In the local context, the macroeconomic framework contributes the most to informing the neutral allocation of national actions through PPS funds. Uncertainties over vaccine deployment and the impact that a possible third wave could have on the economy tempers the more aggressive allocation, if only valuation and momentum were to be considered.
In addition, GDP growth has disappointed relative to global GDP growth and emerging market GDP growth expectations.
In a global context, the macroeconomic framework appears more favorable to equities, which results in a maximum overweighting of global equities. Money yields have remained close to zero in developed markets, while; Quantitative easing and stimulus packages in the United States, as well as in Europe, have had a positive effect on stock prices.
GDP growth forecasts have been adjusted upward as vaccine deployments have steadily improved in developed markets. Valuations have become more expensive in sectors that have benefited from lockdowns, but there are areas of the market that remain higher priced.

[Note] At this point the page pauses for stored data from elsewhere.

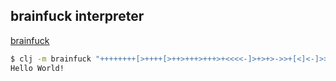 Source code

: ## brainfuck interpreter
[brainfuck](https://esolangs.org/wiki/Brainfuck)
```sh
$ clj -m brainfuck "++++++++[>++++[>++>+++>+++>+<<<<-]>+>+>->>+[<]<-]>>.>---.+++++++..+++.>>.<-.<.+++.------.--------.>>+.>++."
Hello World!
```
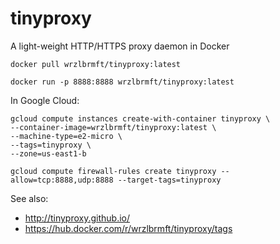 # tinyproxy
A light-weight HTTP/HTTPS proxy daemon in Docker

```
docker pull wrzlbrmft/tinyproxy:latest
```

```
docker run -p 8888:8888 wrzlbrmft/tinyproxy:latest
```

In Google Cloud:

```
gcloud compute instances create-with-container tinyproxy \
--container-image=wrzlbrmft/tinyproxy:latest \
--machine-type=e2-micro \
--tags=tinyproxy \
--zone=us-east1-b
```

```
gcloud compute firewall-rules create tinyproxy --allow=tcp:8888,udp:8888 --target-tags=tinyproxy
```

See also:

  * http://tinyproxy.github.io/
  * https://hub.docker.com/r/wrzlbrmft/tinyproxy/tags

Trying to time entry and exit points with stocks shouldn’t be a question of whether an investor should have high exposure or no exposure. Likewise, considering whether it is too late to get into stocks or too early to sell stocks implies a significant change in allocation.
The recent performance of equities is only one aspect taken into account in deciding the allocation to the asset class. Being too late or exiting too early is not the important consideration, as evaluating current conditions and what that means for the future provides the framework for adjusting or not adjusting equity exposure.
Should the world be worried about US inflation?
The last time US inflation exceeded 3% was in the last quarter of 2011, but that doesn’t mean it can be ignored. To a large extent, low interest rates in the United States have been a catalyst for rising asset prices and inflation has remained low, even though quantitative easing provided liquidity.
Rising inflation is moderated by rising interest rates; but rising interest rates have a negative effect on stock returns. It always has been, so why these seemingly sudden inflation concerns?
Quantitative Easing has ensured market liquidity since the financial recession, but much of it has remained within the formal financial economy. The recent stimulus packages announced by the US government are placing checks directly in people’s hands in the hope that they will be spent on goods and services, not investment products.
The US Federal Reserve has said that if this were to be inflationary, it is unlikely to raise interest rates for the next 18 months, assuming, however, that the rate of inflation is stable.
Even in a volatile world, two things are clear: All investment decisions are relative and maintaining an investment process makes investing in tough times manageable. A decision to reduce exposure to cash cannot be taken in isolation, in the same way that the trajectory of US inflation must be considered before an allocation to equities can be decided.
Following a process reduces the effect of emotions and prejudices and inevitably leads to a deeper and more thoughtful outcome. Therefore, making sense of an unstable world is possible. At PPS Investments, we aim to build sensibly diversified portfolios where components are poised to perform well through different market cycles.